Segment Start: Data shown

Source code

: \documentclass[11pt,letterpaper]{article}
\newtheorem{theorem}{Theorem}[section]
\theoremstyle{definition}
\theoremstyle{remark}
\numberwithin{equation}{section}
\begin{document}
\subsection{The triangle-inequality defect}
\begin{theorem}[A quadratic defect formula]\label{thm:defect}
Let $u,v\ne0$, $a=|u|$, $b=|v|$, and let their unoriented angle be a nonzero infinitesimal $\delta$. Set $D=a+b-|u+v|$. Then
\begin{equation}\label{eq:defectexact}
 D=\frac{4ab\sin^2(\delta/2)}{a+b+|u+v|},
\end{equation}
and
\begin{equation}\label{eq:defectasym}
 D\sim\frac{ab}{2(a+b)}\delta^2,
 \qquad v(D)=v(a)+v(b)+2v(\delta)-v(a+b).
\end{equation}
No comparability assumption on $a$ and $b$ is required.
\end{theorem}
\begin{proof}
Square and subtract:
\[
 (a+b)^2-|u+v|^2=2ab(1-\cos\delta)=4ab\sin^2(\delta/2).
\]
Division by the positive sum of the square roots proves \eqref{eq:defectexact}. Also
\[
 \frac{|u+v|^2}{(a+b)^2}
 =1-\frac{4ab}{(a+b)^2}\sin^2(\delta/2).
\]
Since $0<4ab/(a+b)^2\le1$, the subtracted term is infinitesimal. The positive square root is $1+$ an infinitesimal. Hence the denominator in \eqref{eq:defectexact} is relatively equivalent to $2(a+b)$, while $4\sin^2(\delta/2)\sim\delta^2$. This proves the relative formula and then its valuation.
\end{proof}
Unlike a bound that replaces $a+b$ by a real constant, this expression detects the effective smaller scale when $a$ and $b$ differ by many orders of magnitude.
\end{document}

Segment End: Data shown

What is the number of lines in the data that contain "infinitesimal"? Write that number and nothing else.

§ **Task result**
2